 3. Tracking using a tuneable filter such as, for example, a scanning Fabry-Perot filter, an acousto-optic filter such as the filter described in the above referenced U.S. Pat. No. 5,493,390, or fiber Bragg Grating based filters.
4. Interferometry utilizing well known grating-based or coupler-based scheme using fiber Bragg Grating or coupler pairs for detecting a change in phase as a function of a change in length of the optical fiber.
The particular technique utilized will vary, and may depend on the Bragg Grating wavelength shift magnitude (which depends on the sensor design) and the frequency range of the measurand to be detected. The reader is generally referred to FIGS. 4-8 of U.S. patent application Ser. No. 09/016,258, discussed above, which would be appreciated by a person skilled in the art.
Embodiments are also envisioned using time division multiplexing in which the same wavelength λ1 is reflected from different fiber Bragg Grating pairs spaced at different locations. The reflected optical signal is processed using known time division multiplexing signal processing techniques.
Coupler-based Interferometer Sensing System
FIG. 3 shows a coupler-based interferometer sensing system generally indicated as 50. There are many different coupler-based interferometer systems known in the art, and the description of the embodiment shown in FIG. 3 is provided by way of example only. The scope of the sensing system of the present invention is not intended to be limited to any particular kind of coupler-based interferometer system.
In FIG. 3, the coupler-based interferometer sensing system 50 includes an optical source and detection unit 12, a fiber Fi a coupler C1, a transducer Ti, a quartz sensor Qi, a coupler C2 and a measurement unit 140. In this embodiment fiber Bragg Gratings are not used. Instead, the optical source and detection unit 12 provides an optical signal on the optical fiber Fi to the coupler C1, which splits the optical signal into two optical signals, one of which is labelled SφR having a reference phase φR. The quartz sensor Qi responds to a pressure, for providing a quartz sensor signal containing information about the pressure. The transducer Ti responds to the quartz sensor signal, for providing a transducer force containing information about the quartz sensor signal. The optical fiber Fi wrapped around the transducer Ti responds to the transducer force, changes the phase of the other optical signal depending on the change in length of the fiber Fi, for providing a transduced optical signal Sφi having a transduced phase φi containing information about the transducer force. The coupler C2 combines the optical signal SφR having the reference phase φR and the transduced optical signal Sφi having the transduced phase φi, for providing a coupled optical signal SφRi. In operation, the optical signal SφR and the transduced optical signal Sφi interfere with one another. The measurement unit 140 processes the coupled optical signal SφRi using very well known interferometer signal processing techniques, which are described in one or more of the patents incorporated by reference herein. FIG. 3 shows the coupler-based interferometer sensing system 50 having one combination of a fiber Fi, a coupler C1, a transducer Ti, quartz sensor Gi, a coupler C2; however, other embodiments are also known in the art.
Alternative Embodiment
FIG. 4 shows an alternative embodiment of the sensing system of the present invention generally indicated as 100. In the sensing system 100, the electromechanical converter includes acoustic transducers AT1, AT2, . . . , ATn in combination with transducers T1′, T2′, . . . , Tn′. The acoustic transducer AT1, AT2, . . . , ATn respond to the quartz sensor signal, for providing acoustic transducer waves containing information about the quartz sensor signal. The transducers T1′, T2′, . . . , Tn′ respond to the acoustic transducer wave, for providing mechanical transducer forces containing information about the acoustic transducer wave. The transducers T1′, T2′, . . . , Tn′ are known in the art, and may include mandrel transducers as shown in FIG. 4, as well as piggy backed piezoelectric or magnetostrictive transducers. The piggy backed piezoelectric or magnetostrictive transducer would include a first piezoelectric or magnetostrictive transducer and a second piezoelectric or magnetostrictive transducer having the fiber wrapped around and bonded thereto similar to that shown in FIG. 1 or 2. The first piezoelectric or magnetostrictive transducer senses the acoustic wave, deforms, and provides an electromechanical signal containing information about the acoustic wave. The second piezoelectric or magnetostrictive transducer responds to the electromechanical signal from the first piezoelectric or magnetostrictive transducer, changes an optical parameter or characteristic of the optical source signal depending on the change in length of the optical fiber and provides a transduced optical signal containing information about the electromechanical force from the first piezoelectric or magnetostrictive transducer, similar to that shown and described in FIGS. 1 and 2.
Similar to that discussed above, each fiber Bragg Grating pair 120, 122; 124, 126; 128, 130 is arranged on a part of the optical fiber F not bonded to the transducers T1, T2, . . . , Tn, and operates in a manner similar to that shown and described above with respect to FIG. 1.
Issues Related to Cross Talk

> **WHAT IS NEEDED**: Copy out the entire listing above exactly.

> **TASK SOLUTION**:
 3. Tracking using a tuneable filter such as, for example, a scanning Fabry-Perot filter, an acousto-optic filter such as the filter described in the above referenced U.S. Pat. No. 5,493,390, or fiber Bragg Grating based filters.
4. Interferometry utilizing well known grating-based or coupler-based scheme using fiber Bragg Grating or coupler pairs for detecting a change in phase as a function of a change in length of the optical fiber.
The particular technique utilized will vary, and may depend on the Bragg Grating wavelength shift magnitude (which depends on the sensor design) and the frequency range of the measurand to be detected. The reader is generally referred to FIGS. 4-8 of U.S. patent application Ser. No. 09/016,258, discussed above, which would be appreciated by a person skilled in the art.
Embodiments are also envisioned using time division multiplexing in which the same wavelength λ1 is reflected from different fiber Bragg Grating pairs spaced at different locations. The reflected optical signal is processed using known time division multiplexing signal processing techniques.
Coupler-based Interferometer Sensing System
FIG. 3 shows a coupler-based interferometer sensing system generally indicated as 50. There are many different coupler-based interferometer systems known in the art, and the description of the embodiment shown in FIG. 3 is provided by way of example only. The scope of the sensing system of the present invention is not intended to be limited to any particular kind of coupler-based interferometer system.
In FIG. 3, the coupler-based interferometer sensing system 50 includes an optical source and detection unit 12, a fiber Fi a coupler C1, a transducer Ti, a quartz sensor Qi, a coupler C2 and a measurement unit 140. In this embodiment fiber Bragg Gratings are not used. Instead, the optical source and detection unit 12 provides an optical signal on the optical fiber Fi to the coupler C1, which splits the optical signal into two optical signals, one of which is labelled SφR having a reference phase φR. The quartz sensor Qi responds to a pressure, for providing a quartz sensor signal containing information about the pressure. The transducer Ti responds to the quartz sensor signal, for providing a transducer force containing information about the quartz sensor signal. The optical fiber Fi wrapped around the transducer Ti responds to the transducer force, changes the phase of the other optical signal depending on the change in length of the fiber Fi, for providing a transduced optical signal Sφi having a transduced phase φi containing information about the transducer force. The coupler C2 combines the optical signal SφR having the reference phase φR and the transduced optical signal Sφi having the transduced phase φi, for providing a coupled optical signal SφRi. In operation, the optical signal SφR and the transduced optical signal Sφi interfere with one another. The measurement unit 140 processes the coupled optical signal SφRi using very well known interferometer signal processing techniques, which are described in one or more of the patents incorporated by reference herein. FIG. 3 shows the coupler-based interferometer sensing system 50 having one combination of a fiber Fi, a coupler C1, a transducer Ti, quartz sensor Gi, a coupler C2; however, other embodiments are also known in the art.
Alternative Embodiment
FIG. 4 shows an alternative embodiment of the sensing system of the present invention generally indicated as 100. In the sensing system 100, the electromechanical converter includes acoustic transducers AT1, AT2, . . . , ATn in combination with transducers T1′, T2′, . . . , Tn′. The acoustic transducer AT1, AT2, . . . , ATn respond to the quartz sensor signal, for providing acoustic transducer waves containing information about the quartz sensor signal. The transducers T1′, T2′, . . . , Tn′ respond to the acoustic transducer wave, for providing mechanical transducer forces containing information about the acoustic transducer wave. The transducers T1′, T2′, . . . , Tn′ are known in the art, and may include mandrel transducers as shown in FIG. 4, as well as piggy backed piezoelectric or magnetostrictive transducers. The piggy backed piezoelectric or magnetostrictive transducer would include a first piezoelectric or magnetostrictive transducer and a second piezoelectric or magnetostrictive transducer having the fiber wrapped around and bonded thereto similar to that shown in FIG. 1 or 2. The first piezoelectric or magnetostrictive transducer senses the acoustic wave, deforms, and provides an electromechanical signal containing information about the acoustic wave. The second piezoelectric or magnetostrictive transducer responds to the electromechanical signal from the first piezoelectric or magnetostrictive transducer, changes an optical parameter or characteristic of the optical source signal depending on the change in length of the optical fiber and provides a transduced optical signal containing information about the electromechanical force from the first piezoelectric or magnetostrictive transducer, similar to that shown and described in FIGS. 1 and 2.
Similar to that discussed above, each fiber Bragg Grating pair 120, 122; 124, 126; 128, 130 is arranged on a part of the optical fiber F not bonded to the transducers T1, T2, . . . , Tn, and operates in a manner similar to that shown and described above with respect to FIG. 1.
Issues Related to Cross Talk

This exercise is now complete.